--- START ---
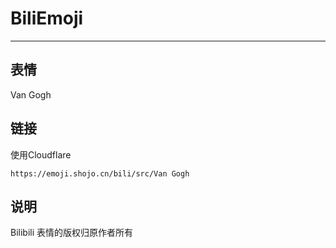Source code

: # BiliEmoji
---
## 表情
Van Gogh
## 链接
使用Cloudflare
```
https://emoji.shojo.cn/bili/src/Van Gogh
```
## 说明
Bilibili 表情的版权归原作者所有
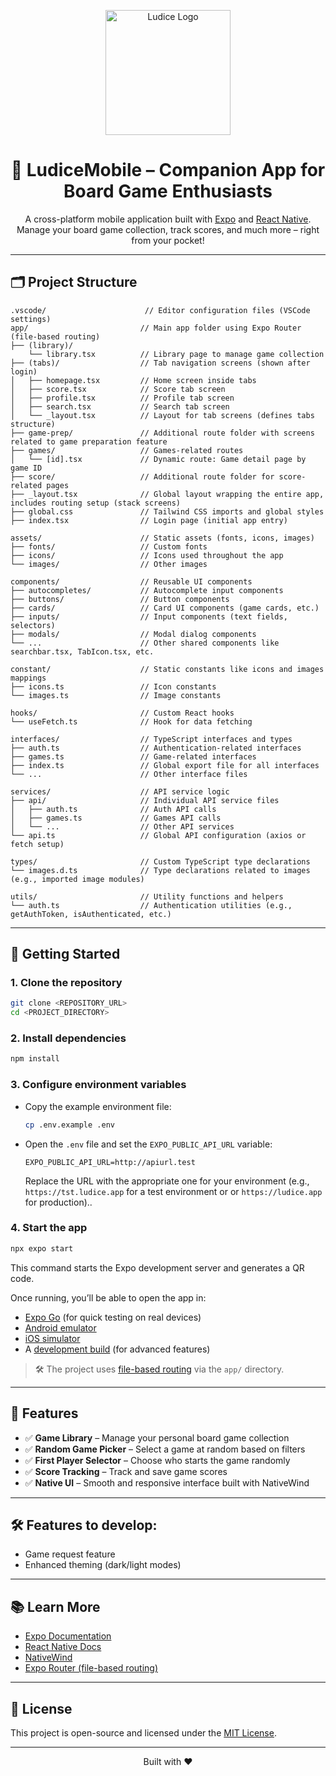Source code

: 
<p align="center">
  <img src="https://ludice.app/logo.png" width="200" alt="Ludice Logo">
</p>

<h1 align="center">📱 LudiceMobile – Companion App for Board Game Enthusiasts</h1>

<p align="center">
  A cross-platform mobile application built with <a href="https://expo.dev">Expo</a> and <a href="https://reactnative.dev/">React Native</a>.<br>
  Manage your board game collection, track scores, and much more – right from your pocket!
</p>

---

## 🗂️ Project Structure

```
.vscode/                      // Editor configuration files (VSCode settings)
app/                         // Main app folder using Expo Router (file-based routing)
├── (library)/
    └── library.tsx          // Library page to manage game collection
├── (tabs)/                  // Tab navigation screens (shown after login)
│   ├── homepage.tsx         // Home screen inside tabs
│   ├── score.tsx            // Score tab screen
│   ├── profile.tsx          // Profile tab screen
│   ├── search.tsx           // Search tab screen
│   └── _layout.tsx          // Layout for tab screens (defines tabs structure)
├── game-prep/               // Additional route folder with screens related to game preparation feature
├── games/                   // Games-related routes
│   └── [id].tsx             // Dynamic route: Game detail page by game ID
├── score/                   // Additional route folder for score-related pages
├── _layout.tsx              // Global layout wrapping the entire app, includes routing setup (stack screens)
├── global.css               // Tailwind CSS imports and global styles
├── index.tsx                // Login page (initial app entry)

assets/                      // Static assets (fonts, icons, images)
├── fonts/                   // Custom fonts
├── icons/                   // Icons used throughout the app
└── images/                  // Other images

components/                  // Reusable UI components
├── autocompletes/           // Autocomplete input components
├── buttons/                 // Button components
├── cards/                   // Card UI components (game cards, etc.)
├── inputs/                  // Input components (text fields, selectors)
├── modals/                  // Modal dialog components
└── ...                      // Other shared components like searchbar.tsx, TabIcon.tsx, etc.

constant/                    // Static constants like icons and images mappings
├── icons.ts                 // Icon constants
└── images.ts                // Image constants

hooks/                       // Custom React hooks
└── useFetch.ts              // Hook for data fetching

interfaces/                  // TypeScript interfaces and types
├── auth.ts                  // Authentication-related interfaces
├── games.ts                 // Game-related interfaces
├── index.ts                 // Global export file for all interfaces
└── ...                      // Other interface files

services/                    // API service logic
├── api/                     // Individual API service files
│   ├── auth.ts              // Auth API calls
│   ├── games.ts             // Games API calls
│   └── ...                  // Other API services
└── api.ts                   // Global API configuration (axios or fetch setup)

types/                       // Custom TypeScript type declarations
└── images.d.ts              // Type declarations related to images (e.g., imported image modules)

utils/                       // Utility functions and helpers
└── auth.ts                  // Authentication utilities (e.g., getAuthToken, isAuthenticated, etc.)

```

---

## 🚀 Getting Started

### 1. Clone the repository

```bash
git clone <REPOSITORY_URL>
cd <PROJECT_DIRECTORY>
```

### 2. Install dependencies

```bash
npm install
```

### 3. Configure environment variables

* Copy the example environment file:

  ```bash
  cp .env.example .env
  ```

* Open the `.env` file and set the `EXPO_PUBLIC_API_URL` variable:

  ```env
  EXPO_PUBLIC_API_URL=http://apiurl.test
  ```

  Replace the URL with the appropriate one for your environment (e.g., `https://tst.ludice.app` for a test environment or or `https://ludice.app` for production)..

### 4. Start the app

```bash
npx expo start
```

This command starts the Expo development server and generates a QR code.

Once running, you’ll be able to open the app in:

* [Expo Go](https://expo.dev/go) (for quick testing on real devices)
* [Android emulator](https://docs.expo.dev/workflow/android-studio-emulator/)
* [iOS simulator](https://docs.expo.dev/workflow/ios-simulator/)
* A [development build](https://docs.expo.dev/develop/development-builds/introduction/) (for advanced features)

> 🛠 The project uses [file-based routing](https://docs.expo.dev/router/introduction) via the `app/` directory.

---

## 🧩 Features

- ✅ **Game Library** – Manage your personal board game collection  
- ✅ **Random Game Picker** – Select a game at random based on filters  
- ✅ **First Player Selector** – Choose who starts the game randomly  
- ✅ **Score Tracking** – Track and save game scores  
- ✅ **Native UI** – Smooth and responsive interface built with NativeWind

--- 

## 🛠️ Features to develop:

* Game request feature
* Enhanced theming (dark/light modes)

---

## 📚 Learn More

* [Expo Documentation](https://docs.expo.dev/)
* [React Native Docs](https://reactnative.dev/)
* [NativeWind](https://www.nativewind.dev/)
* [Expo Router (file-based routing)](https://docs.expo.dev/router/introduction/)

---

## 🪪 License

This project is open-source and licensed under the [MIT License](https://opensource.org/licenses/MIT).

---

<p align="center">
  Built with ❤️ 
</p>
--- END ---
* _What is being asked_: Please return the lines above that run from the line containing "### 3. Configure environment variables" to the line containing "## 🧩 Features", inclusive, exactly and with no other lines.

* _Result of this exercise_:
### 3. Configure environment variables

* Copy the example environment file:

  ```bash
  cp .env.example .env
  ```

* Open the `.env` file and set the `EXPO_PUBLIC_API_URL` variable:

  ```env
  EXPO_PUBLIC_API_URL=http://apiurl.test
  ```

  Replace the URL with the appropriate one for your environment (e.g., `https://tst.ludice.app` for a test environment or or `https://ludice.app` for production)..

### 4. Start the app

```bash
npx expo start
```

This command starts the Expo development server and generates a QR code.

Once running, you’ll be able to open the app in:

* [Expo Go](https://expo.dev/go) (for quick testing on real devices)
* [Android emulator](https://docs.expo.dev/workflow/android-studio-emulator/)
* [iOS simulator](https://docs.expo.dev/workflow/ios-simulator/)
* A [development build](https://docs.expo.dev/develop/development-builds/introduction/) (for advanced features)

> 🛠 The project uses [file-based routing](https://docs.expo.dev/router/introduction) via the `app/` directory.

---

## 🧩 Features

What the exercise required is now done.